__Assignment__:
Look through the data below for the string "也就是说", and copy every line where it turns up.

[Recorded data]
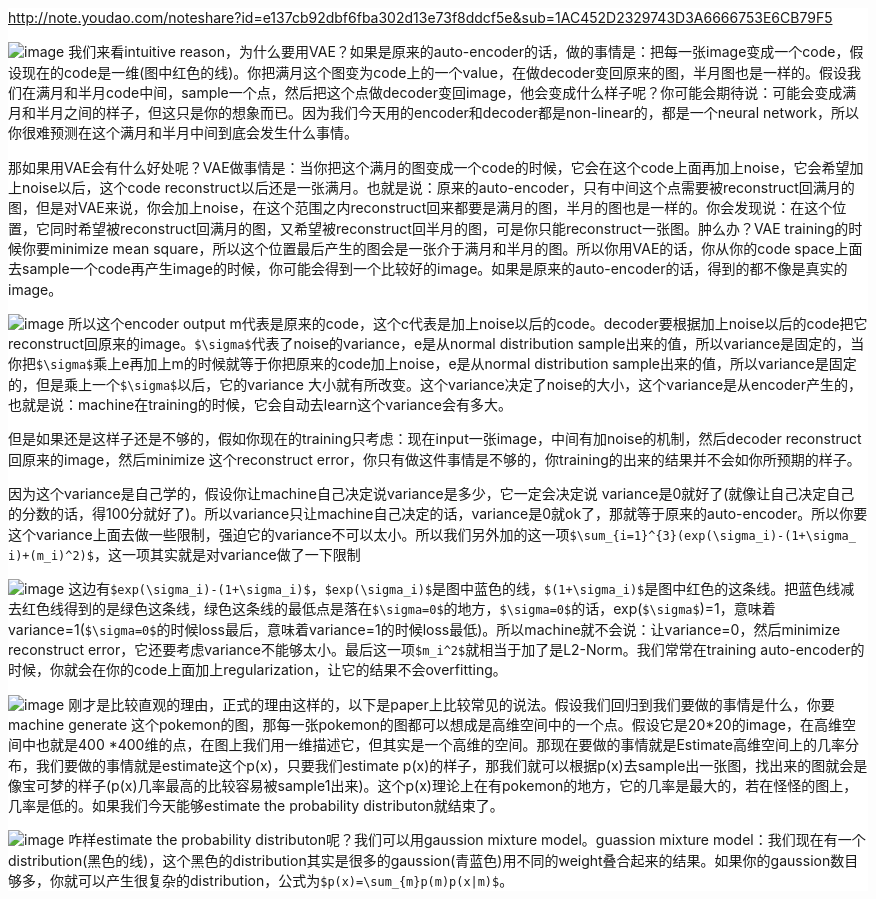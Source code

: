 
http://note.youdao.com/noteshare?id=e137cb92dbf6fba302d13e73f8ddcf5e&sub=1AC452D2329743D3A6666753E6CB79F5


![image](C21804F01F364420BC6C6E2464EE8B06)
我们来看intuitive reason，为什么要用VAE？如果是原来的auto-encoder的话，做的事情是：把每一张image变成一个code，假设现在的code是一维(图中红色的线)。你把满月这个图变为code上的一个value，在做decoder变回原来的图，半月图也是一样的。假设我们在满月和半月code中间，sample一个点，然后把这个点做decoder变回image，他会变成什么样子呢？你可能会期待说：可能会变成满月和半月之间的样子，但这只是你的想象而已。因为我们今天用的encoder和decoder都是non-linear的，都是一个neural network，所以你很难预测在这个满月和半月中间到底会发生什么事情。

那如果用VAE会有什么好处呢？VAE做事情是：当你把这个满月的图变成一个code的时候，它会在这个code上面再加上noise，它会希望加上noise以后，这个code reconstruct以后还是一张满月。也就是说：原来的auto-encoder，只有中间这个点需要被reconstruct回满月的图，但是对VAE来说，你会加上noise，在这个范围之内reconstruct回来都要是满月的图，半月的图也是一样的。你会发现说：在这个位置，它同时希望被reconstruct回满月的图，又希望被reconstruct回半月的图，可是你只能reconstruct一张图。肿么办？VAE training的时候你要minimize mean square，所以这个位置最后产生的图会是一张介于满月和半月的图。所以你用VAE的话，你从你的code space上面去sample一个code再产生image的时候，你可能会得到一个比较好的image。如果是原来的auto-encoder的话，得到的都不像是真实的image。





![image](396AF0660A964F25B2A2550D0547EEB8)
所以这个encoder output m代表是原来的code，这个c代表是加上noise以后的code。decoder要根据加上noise以后的code把它reconstruct回原来的image。`$\sigma$`代表了noise的variance，e是从normal distribution sample出来的值，所以variance是固定的，当你把`$\sigma$`乘上e再加上m的时候就等于你把原来的code加上noise，e是从normal distribution sample出来的值，所以variance是固定的，但是乘上一个`$\sigma$`以后，它的variance 大小就有所改变。这个variance决定了noise的大小，这个variance是从encoder产生的，也就是说：machine在training的时候，它会自动去learn这个variance会有多大。

但是如果还是这样子还是不够的，假如你现在的training只考虑：现在input一张image，中间有加noise的机制，然后decoder reconstruct回原来的image，然后minimize 这个reconstruct error，你只有做这件事情是不够的，你training的出来的结果并不会如你所预期的样子。

因为这个variance是自己学的，假设你让machine自己决定说variance是多少，它一定会决定说 variance是0就好了(就像让自己决定自己的分数的话，得100分就好了)。所以variance只让machine自己决定的话，variance是0就ok了，那就等于原来的auto-encoder。所以你要这个variance上面去做一些限制，强迫它的variance不可以太小。所以我们另外加的这一项`$\sum_{i=1}^{3}(exp(\sigma_i)-(1+\sigma_i)+(m_i)^2)$`，这一项其实就是对variance做了一下限制


![image](DC050997BDAD4628AC39A40DEEA9B607)
这边有`$exp(\sigma_i)-(1+\sigma_i)$`，`$exp(\sigma_i)$`是图中蓝色的线，`$(1+\sigma_i)$`是图中红色的这条线。把蓝色线减去红色线得到的是绿色这条线，绿色这条线的最低点是落在`$\sigma=0$`的地方，`$\sigma=0$`的话，exp(`$\sigma$`)=1，意味着variance=1(`$\sigma=0$`的时候loss最后，意味着variance=1的时候loss最低)。所以machine就不会说：让variance=0，然后minimize reconstruct error，它还要考虑variance不能够太小。最后这一项`$m_i^2$`就相当于加了是L2-Norm。我们常常在training auto-encoder的时候，你就会在你的code上面加上regularization，让它的结果不会overfitting。


![image](C2A2874695E84D198524442EA96E2F30)
刚才是比较直观的理由，正式的理由这样的，以下是paper上比较常见的说法。假设我们回归到我们要做的事情是什么，你要machine generate 这个pokemon的图，那每一张pokemon的图都可以想成是高维空间中的一个点。假设它是20*20的image，在高维空间中也就是400 *400维的点，在图上我们用一维描述它，但其实是一个高维的空间。那现在要做的事情就是Estimate高维空间上的几率分布，我们要做的事情就是estimate这个p(x)，只要我们estimate p(x)的样子，那我们就可以根据p(x)去sample出一张图，找出来的图就会是像宝可梦的样子(p(x)几率最高的比较容易被sample1出来)。这个p(x)理论上在有pokemon的地方，它的几率是最大的，若在怪怪的图上，几率是低的。如果我们今天能够estimate the probability distributon就结束了。


![image](99CC12025B924A81991B4808DB7D317E)
咋样estimate the probability distributon呢？我们可以用gaussion mixture model。guassion mixture model：我们现在有一个distribution(黑色的线)，这个黑色的distribution其实是很多的gaussion(青蓝色)用不同的weight叠合起来的结果。如果你的gaussion数目够多，你就可以产生很复杂的distribution，公式为`$p(x)=\sum_{m}p(m)p(x|m)$`。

__Your response__:
那如果用VAE会有什么好处呢？VAE做事情是：当你把这个满月的图变成一个code的时候，它会在这个code上面再加上noise，它会希望加上noise以后，这个code reconstruct以后还是一张满月。也就是说：原来的auto-encoder，只有中间这个点需要被reconstruct回满月的图，但是对VAE来说，你会加上noise，在这个范围之内reconstruct回来都要是满月的图，半月的图也是一样的。你会发现说：在这个位置，它同时希望被reconstruct回满月的图，又希望被reconstruct回半月的图，可是你只能reconstruct一张图。肿么办？VAE training的时候你要minimize mean square，所以这个位置最后产生的图会是一张介于满月和半月的图。所以你用VAE的话，你从你的code space上面去sample一个code再产生image的时候，你可能会得到一个比较好的image。如果是原来的auto-encoder的话，得到的都不像是真实的image。
所以这个encoder output m代表是原来的code，这个c代表是加上noise以后的code。decoder要根据加上noise以后的code把它reconstruct回原来的image。`$\sigma$`代表了noise的variance，e是从normal distribution sample出来的值，所以variance是固定的，当你把`$\sigma$`乘上e再加上m的时候就等于你把原来的code加上noise，e是从normal distribution sample出来的值，所以variance是固定的，但是乘上一个`$\sigma$`以后，它的variance 大小就有所改变。这个variance决定了noise的大小，这个variance是从encoder产生的，也就是说：machine在training的时候，它会自动去learn这个variance会有多大。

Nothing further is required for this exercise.